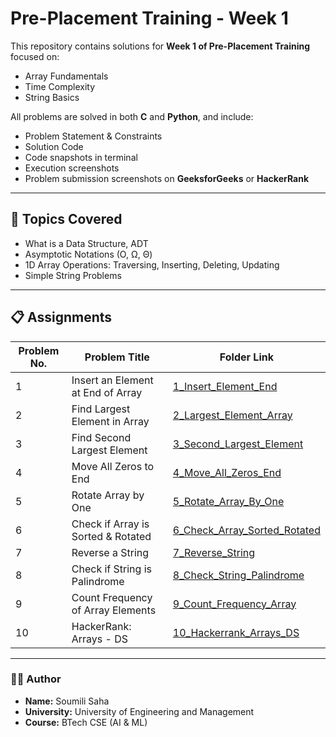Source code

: # Pre-Placement Training - Week 1

This repository contains solutions for **Week 1 of Pre-Placement Training** focused on:
- Array Fundamentals
- Time Complexity
- String Basics

All problems are solved in both **C** and **Python**, and include:
- Problem Statement & Constraints
- Solution Code
- Code snapshots in terminal
- Execution screenshots
- Problem submission screenshots on **GeeksforGeeks** or **HackerRank**

---

## 📌 Topics Covered

- What is a Data Structure, ADT
- Asymptotic Notations (O, Ω, Θ)
- 1D Array Operations: Traversing, Inserting, Deleting, Updating
- Simple String Problems

---

## 📋 Assignments

| Problem No. | Problem Title                       | Folder Link |
|-------------|-------------------------------------|-------------|
| 1           | Insert an Element at End of Array   | [1_Insert_Element_End](./1_Insert_Element_End) |
| 2           | Find Largest Element in Array       | [2_Largest_Element_Array](./2_Largest_Element_Array) |
| 3           | Find Second Largest Element         | [3_Second_Largest_Element](./3_Second_Largest_Element) |
| 4           | Move All Zeros to End               | [4_Move_All_Zeros_End](./4_Move_All_Zeros_End) |
| 5           | Rotate Array by One                 | [5_Rotate_Array_By_One](./5_Rotate_Array_By_One) |
| 6           | Check if Array is Sorted & Rotated  | [6_Check_Array_Sorted_Rotated](./6_Check_Array_Sorted_Rotated) |
| 7           | Reverse a String                    | [7_Reverse_String](./7_Reverse_String) |
| 8           | Check if String is Palindrome       | [8_Check_String_Palindrome](./8_Check_String_Palindrome) |
| 9           | Count Frequency of Array Elements   | [9_Count_Frequency_Array](./9_Count_Frequency_Array) |
| 10          | HackerRank: Arrays - DS             | [10_Hackerrank_Arrays_DS](./10_Hackerrank_Arrays_DS) |

---

### 👩‍💻 Author

- **Name:** Soumili Saha
- **University:** University of Engineering and Management
- **Course:** BTech CSE (AI & ML)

============================================================

• What you will do:
Of the lines above, copy each one that contains the word "Week".

• Answer to this problem:
: # Pre-Placement Training - Week 1
This repository contains solutions for **Week 1 of Pre-Placement Training** focused on:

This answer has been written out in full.